Class CollationIterator

  • Direct Known Subclasses:
    IterCollationIterator, UTF16CollationIterator

    public abstract class CollationIterator
    extends Object
    Collation element iterator and abstract character iterator. When a method returns a code point value, it must be in 0..10FFFF, except it can be negative as a sentinel value.
    • Constructor Detail

      • CollationIterator

        public CollationIterator​(CollationData d)
        Partially constructs the iterator. In Java, we cache partially constructed iterators and finish their setup when starting to work on text (via reset(boolean) and the setText(numeric, ...) methods of subclasses).
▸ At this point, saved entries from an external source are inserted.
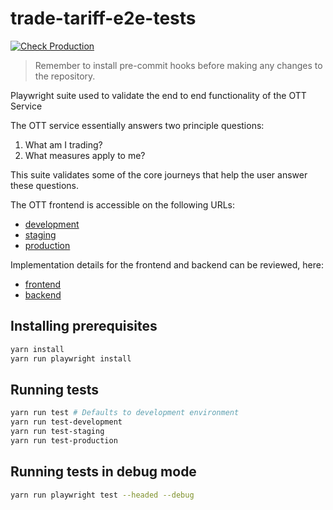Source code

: # trade-tariff-e2e-tests

[![Check Production](https://github.com/trade-tariff/trade-tariff-e2e-tests/actions/workflows/check-production.yml/badge.svg)](https://github.com/trade-tariff/trade-tariff-e2e-tests/actions/workflows/check-production.yml)

> Remember to install pre-commit hooks before making any changes to the repository.

Playwright suite used to validate the end to end functionality of the OTT Service

The OTT service essentially answers two principle questions:

1. What am I trading?
2. What measures apply to me?

This suite validates some of the core journeys that help the user answer these questions.

The OTT frontend is accessible on the following URLs:

- [development][development]
- [staging][staging]
- [production][production]

Implementation details for the frontend and backend can be reviewed, here:

- [frontend][frontend-github]
- [backend][backend-github]

[development]: https://dev.trade-tariff.service.gov.uk/
[staging]: https://staging.trade-tariff.service.gov.uk/
[production]: https://www.trade-tariff.service.gov.uk/
[frontend-github]: https://github.com/trade-tariff/trade-tariff-frontend
[backend-github]: https://github.com/trade-tariff/trade-tariff-backend

## Installing prerequisites

```bash
yarn install
yarn run playwright install
```

## Running tests

```bash
yarn run test # Defaults to development environment
yarn run test-development
yarn run test-staging
yarn run test-production
```

## Running tests in debug mode

```bash
yarn run playwright test --headed --debug
```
This avoids memory allocations for iterators that remain unused.

        In C++, there is only one constructor, and iterators are stack-allocated as needed.

      • CollationIterator

        public CollationIterator​(CollationData d,
                                 boolean numeric)
    • Method Detail

      • equals

        public boolean equals​(Object other)
        Description copied from class: Object
        Compares this instance with the specified object and indicates if they are equal. In order to be equal, o must represent the same object as this instance using a class-specific comparison. The general contract is that this comparison should be reflexive, symmetric, and transitive. Also, no object reference other than null is equal to null.

        The default implementation returns true only if this == o. See Writing a correct equals method if you intend implementing your own equals method.
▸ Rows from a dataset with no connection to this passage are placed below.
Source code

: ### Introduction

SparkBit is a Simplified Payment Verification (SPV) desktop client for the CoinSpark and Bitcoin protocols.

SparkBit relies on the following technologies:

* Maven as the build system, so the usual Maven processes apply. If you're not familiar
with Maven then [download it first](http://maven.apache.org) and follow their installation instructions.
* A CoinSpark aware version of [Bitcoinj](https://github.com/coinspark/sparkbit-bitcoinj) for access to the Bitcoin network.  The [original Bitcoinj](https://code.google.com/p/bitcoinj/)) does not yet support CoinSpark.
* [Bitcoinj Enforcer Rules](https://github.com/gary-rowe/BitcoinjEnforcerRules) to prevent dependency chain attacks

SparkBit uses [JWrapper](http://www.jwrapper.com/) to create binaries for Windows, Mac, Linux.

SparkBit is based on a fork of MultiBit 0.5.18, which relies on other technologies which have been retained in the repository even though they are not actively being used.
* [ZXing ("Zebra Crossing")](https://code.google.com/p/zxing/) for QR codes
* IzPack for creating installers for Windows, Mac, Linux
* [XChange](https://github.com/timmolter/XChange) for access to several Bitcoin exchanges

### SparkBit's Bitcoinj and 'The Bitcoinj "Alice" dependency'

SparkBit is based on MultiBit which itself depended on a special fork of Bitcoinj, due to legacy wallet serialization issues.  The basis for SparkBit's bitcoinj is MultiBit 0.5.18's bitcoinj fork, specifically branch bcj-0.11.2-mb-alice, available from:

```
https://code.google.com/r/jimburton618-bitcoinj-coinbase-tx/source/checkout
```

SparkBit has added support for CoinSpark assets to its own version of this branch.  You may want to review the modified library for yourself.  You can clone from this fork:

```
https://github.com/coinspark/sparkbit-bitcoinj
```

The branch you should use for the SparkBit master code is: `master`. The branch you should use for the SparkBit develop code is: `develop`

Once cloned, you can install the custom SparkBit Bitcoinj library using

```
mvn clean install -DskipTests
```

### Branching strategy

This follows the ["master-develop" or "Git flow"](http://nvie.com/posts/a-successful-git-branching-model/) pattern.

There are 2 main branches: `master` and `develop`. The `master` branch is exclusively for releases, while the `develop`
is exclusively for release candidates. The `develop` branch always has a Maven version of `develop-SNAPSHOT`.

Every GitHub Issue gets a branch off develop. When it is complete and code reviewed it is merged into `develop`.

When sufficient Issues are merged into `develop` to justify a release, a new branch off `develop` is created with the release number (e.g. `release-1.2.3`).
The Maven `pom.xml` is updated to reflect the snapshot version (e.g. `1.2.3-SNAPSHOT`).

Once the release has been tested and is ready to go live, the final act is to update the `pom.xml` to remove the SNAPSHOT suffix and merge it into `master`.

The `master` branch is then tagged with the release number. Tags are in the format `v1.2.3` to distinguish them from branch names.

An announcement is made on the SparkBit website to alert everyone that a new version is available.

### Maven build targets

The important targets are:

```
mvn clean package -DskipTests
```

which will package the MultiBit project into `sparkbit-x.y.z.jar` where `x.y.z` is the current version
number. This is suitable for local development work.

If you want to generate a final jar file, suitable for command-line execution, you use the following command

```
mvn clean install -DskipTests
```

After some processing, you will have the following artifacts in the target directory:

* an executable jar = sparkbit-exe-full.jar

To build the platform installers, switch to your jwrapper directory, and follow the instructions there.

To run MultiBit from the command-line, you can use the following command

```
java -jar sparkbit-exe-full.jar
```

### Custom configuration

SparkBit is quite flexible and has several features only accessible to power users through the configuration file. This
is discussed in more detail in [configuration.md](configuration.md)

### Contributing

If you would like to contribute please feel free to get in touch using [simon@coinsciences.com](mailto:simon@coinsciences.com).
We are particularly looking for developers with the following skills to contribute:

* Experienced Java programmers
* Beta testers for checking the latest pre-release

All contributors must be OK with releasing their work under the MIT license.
        The general contract for the equals and Object.hashCode() methods is that if equals returns true for any two objects, then hashCode() must return the same value for these objects. This means that subclasses of Object usually override either both methods or neither of them.

        Overrides:
        equals in class Object
        Parameters:
        other - the object to compare this instance with.
        Returns:
        true if the specified object is equal to this Object; false otherwise.
        See Also:
        Object.hashCode()
      • resetToOffset

        public abstract void resetToOffset​(int newOffset)
        Resets the iterator state and sets the position to the specified offset. Subclasses must implement, and must call the parent class method, or CollationIterator.reset().
      • getOffset

        public abstract int getOffset()
      • nextCE

        public final long nextCE()
        Returns the next collation element.
      • fetchCEs

        public final int fetchCEs()
        Fetches all CEs.
        Returns:
        getCEsLength()
      • previousCE

        public final long previousCE​(UVector32 offsets)
        Returns the previous collation element.
      • getCEsLength

        public final int getCEsLength()
      • getCE

        public final long getCE​(int i)
      • getCEs

        public final long[] getCEs()
      • clearCEsIfNoneRemaining

        public final void clearCEsIfNoneRemaining()
      • nextCodePoint

        public abstract int nextCodePoint()
        Returns the next code point (with post-increment). Public for identical-level comparison and for testing.
      • previousCodePoint

        public abstract int previousCodePoint()
        Returns the previous code point (with pre-decrement). Public for identical-level comparison and for testing.
      • reset

        protected final void reset()
      • reset

        protected final void reset​(boolean numeric)
        Resets the state as well as the numeric setting, and completes the initialization. Only exists in Java where we reset cached CollationIterator instances rather than stack-allocating temporary ones. (See also the constructor comments.)
      • handleNextCE32

        protected long handleNextCE32()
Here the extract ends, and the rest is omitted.